Этот способ рассуждения, который Романее называет «the question begging argument» и который можно было бы назвать еще «ненасытимым аргументом», очень опасен и, примененный к человеку, завел бы нас слишком далеко. Вникнув в него хорошенько, мы видим, что он исходит из того «простого здравого смысла», который часто приводит к большой беде и, опираясь на который, возражали Галилею: «Земля не вертится, ибо мы видим, как движется солнце по небосклону, как оно восходит каждое утро и как заходит по вечерам; ничто не может быть убедительнее очевидности». Здравый смысл в глубине нашего разума нужен безусловно, но лишь тогда, когда высшая бдительность руководит им и напоминает ему вовремя о его бесконечном несовершенстве; если же это условие отсутствует, то здравый смысл является лишь рутиной слабых сторон нашего интеллекта. Однако ж на это возражение Кирби и Спенса пчелы сами дали ответ. Едва это возражение было сформулировано, как другой естествоиспытатель, Андрю Найт, сделав замазку из воска и скипидара для обмазывания больных деревьев, заметил, что пчелы совершенно перестали собирать пчелиную смазку и начали употреблять неизвестное им дотоле вещество; заметив, что его много около их жилища, пчелы испробовали его и, оценив его свойства, пустили его в дело.

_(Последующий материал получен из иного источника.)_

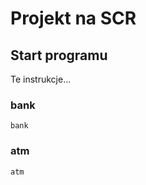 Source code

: # Projekt na SCR

## Start programu

Te instrukcje...

### bank

```
bank
```

### atm

```
atm
```
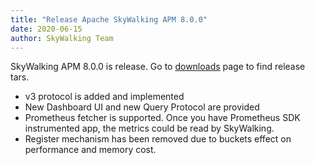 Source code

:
 ```yaml
---
title: "Release Apache SkyWalking APM 8.0.0"
date: 2020-06-15
author: SkyWalking Team
---
```


SkyWalking APM 8.0.0 is release. Go to [downloads](/downloads) page to find release tars.

- v3 protocol is added and implemented
- New Dashboard UI and new Query Protocol are provided
- Prometheus fetcher is supported. Once you have Prometheus SDK instrumented app, the metrics could be read by SkyWalking.
- Register mechanism has been removed due to buckets effect on performance and memory cost. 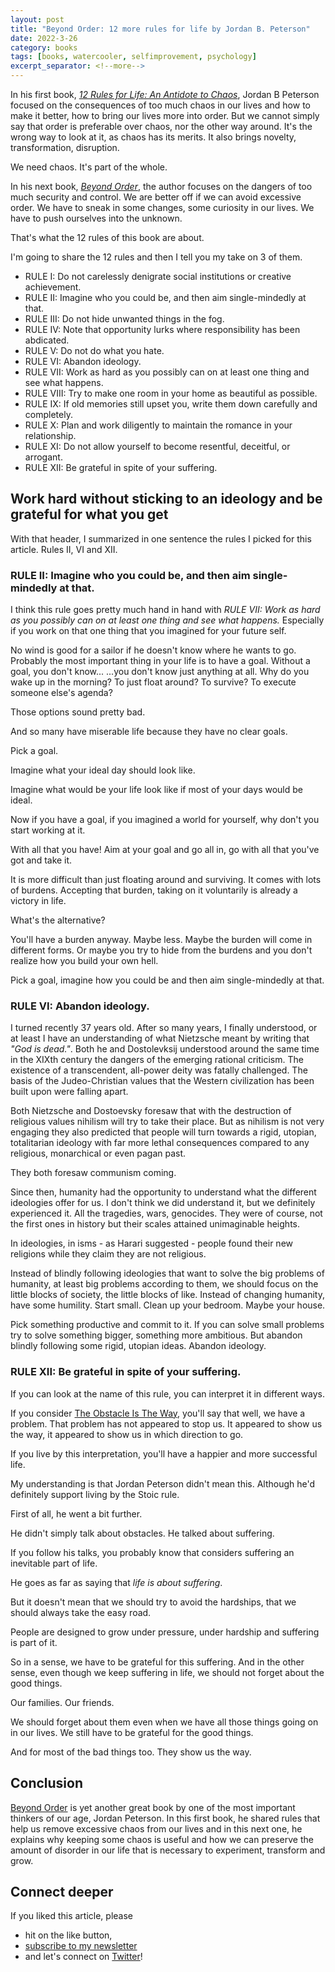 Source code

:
 ```yaml
---
layout: post
title: "Beyond Order: 12 more rules for life by Jordan B. Peterson"
date: 2022-3-26
category: books
tags: [books, watercooler, selfimprovement, psychology]
excerpt_separator: <!--more-->
---
```

In his first book, *[12 Rules for Life: An Antidote to Chaos](https://devreads.sandordargo.com/12-rules-for-life/)*, Jordan B Peterson focused on the consequences of too much chaos in our lives and how to make it better, how to bring our lives more into order. But we cannot simply say that order is preferable over chaos, nor the other way around. It's the wrong way to look at it, as chaos has its merits. It also brings novelty, transformation, disruption.
<!--more-->

We need chaos. It's part of the whole.

In his next book, *[Beyond Order](https://www.amazon.com/Beyond-Order-More-Rules-Life-ebook/dp/B08NP6881K/?&_encoding=UTF8&tag=sandordargo-20&linkCode=ur2&linkId=d9275cf0e8dc877044bb960c1fb73460&camp=1789&creative=9325)*, the author focuses on the dangers of too much security and control. We are better off if we can avoid excessive order. We have to sneak in some changes, some curiosity in our lives. We have to push ourselves into the unknown.

That's what the 12 rules of this book are about.

I'm going to share the 12 rules and then I tell you my take on 3 of them.


- RULE I: Do not carelessly denigrate social institutions or creative achievement.
- RULE II: Imagine who you could be, and then aim single-mindedly at that.
- RULE III: Do not hide unwanted things in the fog.
- RULE IV: Note that opportunity lurks where responsibility has been abdicated.
- RULE V: Do not do what you hate.
- RULE VI: Abandon ideology.
- RULE VII: Work as hard as you possibly can on at least one thing and see what happens.
- RULE VIII: Try to make one room in your home as beautiful as possible.
- RULE IX: If old memories still upset you, write them down carefully and completely.
- RULE X: Plan and work diligently to maintain the romance in your relationship.
- RULE XI: Do not allow yourself to become resentful, deceitful, or arrogant.
- RULE XII: Be grateful in spite of your suffering.


## Work hard without sticking to an ideology and be grateful for what you get

With that header, I summarized in one sentence the rules I picked for this article. Rules II, VI and XII.


### RULE II: Imagine who you could be, and then aim single-mindedly at that.

I think this rule goes pretty much hand in hand with *RULE VII: Work as hard as you possibly can on at least one thing and see what happens.* Especially if you work on that one thing that you imagined for your future self.

No wind is good for a sailor if he doesn't know where he wants to go. Probably the most important thing in your life is to have a goal. Without a goal, you don't know... ...you don't know just anything at all. Why do you wake up in the morning? To just float around? To survive? To execute someone else's agenda?

Those options sound pretty bad.

And so many have miserable life because they have no clear goals.

Pick a goal.

Imagine what your ideal day should look like.

Imagine what would be your life look like if most of your days would be ideal.

Now if you have a goal, if you imagined a world for yourself, why don't you start working at it.

With all that you have! Aim at your goal and go all in, go with all that you've got and take it.

It is more difficult than just floating around and surviving. It comes with lots of burdens. Accepting that burden, taking on it voluntarily is already a victory in life. 

What's the alternative?

You'll have a burden anyway. Maybe less. Maybe the burden will come in different forms. Or maybe you try to hide from the burdens and you don't realize how you build your own hell.

Pick a goal, imagine how you could be and then aim single-mindedly at that.

### RULE VI: Abandon ideology.

I turned recently 37 years old. After so many years, I finally understood, or at least I have an understanding of what Nietzsche meant by writing that *"God is dead."*. Both he and Dostolevksij understood around the same time in the XIXth century the dangers of the emerging rational criticism. The existence of a transcendent, all-power deity was fatally challenged. The basis of the Judeo-Christian values that the Western civilization has been built upon were falling apart.

Both Nietzsche and Dostoevsky foresaw that with the destruction of religious values nihilism will try to take their place. But as nihilism is not very engaging they also predicted that people will turn towards a rigid, utopian, totalitarian ideology with far more lethal consequences compared to any religious, monarchical or even pagan past.

They both foresaw communism coming.

Since then, humanity had the opportunity to understand what the different ideologies offer for us. I don't think we did understand it, but we definitely experienced it. All the tragedies, wars, genocides. They were of course, not the first ones in history but their scales attained unimaginable heights.

In ideologies, in isms - as Harari suggested - people found their new religions while they claim they are not religious.

Instead of blindly following ideologies that want to solve the big problems of humanity, at least big problems according to them, we should focus on the little blocks of society, the little blocks of like. Instead of changing humanity, have some humility. Start small. Clean up your bedroom. Maybe your house. 

Pick something productive and commit to it. If you can solve small problems try to solve something bigger, something more ambitious. But abandon blindly following some rigid, utopian ideas. Abandon ideology.


### RULE XII: Be grateful in spite of your suffering.

If you can look at the name of this rule, you can interpret it in different ways.

If you consider [The Obstacle Is The Way](https://devreads.sandordargo.com/the-obstacle-is-the-way/), you'll say that well, we have a problem. That problem has not appeared to stop us. It appeared to show us the way, it appeared to show us in which direction to go.

If you live by this interpretation, you'll have a happier and more successful life.

My understanding is that Jordan Peterson didn't mean this. Although he'd definitely support living by the Stoic rule.

First of all, he went a bit further.

He didn't simply talk about obstacles. He talked about suffering.

If you follow his talks, you probably know that considers suffering an inevitable part of life.

He goes as far as saying that *life is about suffering*.

But it doesn't mean that we should try to avoid the hardships, that we should always take the easy road.

People are designed to grow under pressure, under hardship and suffering is part of it.

So in a sense, we have to be grateful for this suffering. And in the other sense, even though we keep suffering in life, we should not forget about the good things.

Our families. Our friends.

We should forget about them even when we have all those things going on in our lives. We still have to be grateful for the good things.

And for most of the bad things too. They show us the way.

## Conclusion

[Beyond Order](https://www.amazon.com/Beyond-Order-More-Rules-Life-ebook/dp/B08NP6881K/?&_encoding=UTF8&tag=sandordargo-20&linkCode=ur2&linkId=d9275cf0e8dc877044bb960c1fb73460&camp=1789&creative=9325) is yet another great book by one of the most important thinkers of our age, Jordan Peterson. In this first book, he shared rules that help us remove excessive chaos from our lives and in this next one, he explains why keeping some chaos is useful and how we can preserve the amount of disorder in our life that is necessary to experiment, transform and grow.

## Connect deeper

If you liked this article, please 
- hit on the like button,  
- [subscribe to my newsletter](http://eepurl.com/gvcv1j) 
- and let's connect on [Twitter](https://twitter.com/SandorDargo)!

Наконец, половина искусства и науки пчеловодного дела в том и заключается, чтобы дать пищу духу инициативы пчелы и открыть пред ее интеллектом возможность делать настоящие открытия и изобретения. Так, когда на цветах бывает мало цветеня, то в целях содействия выкармливанию личинок и нимф, поглощающих его неимоверное количество, пчеловод рассыпает невдалеке от улья муку. А ведь в своем первобытном состоянии, в дебрях своих родных лесов или в долинах Азии, где, по всей вероятности, они появились впервые на свет Божий еще в третичный период нашей Земли, этого-то вещества пчелам видеть не приходилось. Тем не менее, если суметь «прикормить» нескольких пчел, заставив их сесть на рассыпанную муку, то они начинают ее ощупывать и пробовать; убедившись, что ее свойства близко напоминают свойства цветеня, они возвращаются назад в улей и сообщают о своей находке. Вскоре сборщицы слетаются массами к неожиданному и непостижимому запасу пищи, которая в их наследственном воспоминании должна быть нераздельной с цветочной чашечкой, одаривавшей в течение многих веков своих гостей богатым и обильным угощением.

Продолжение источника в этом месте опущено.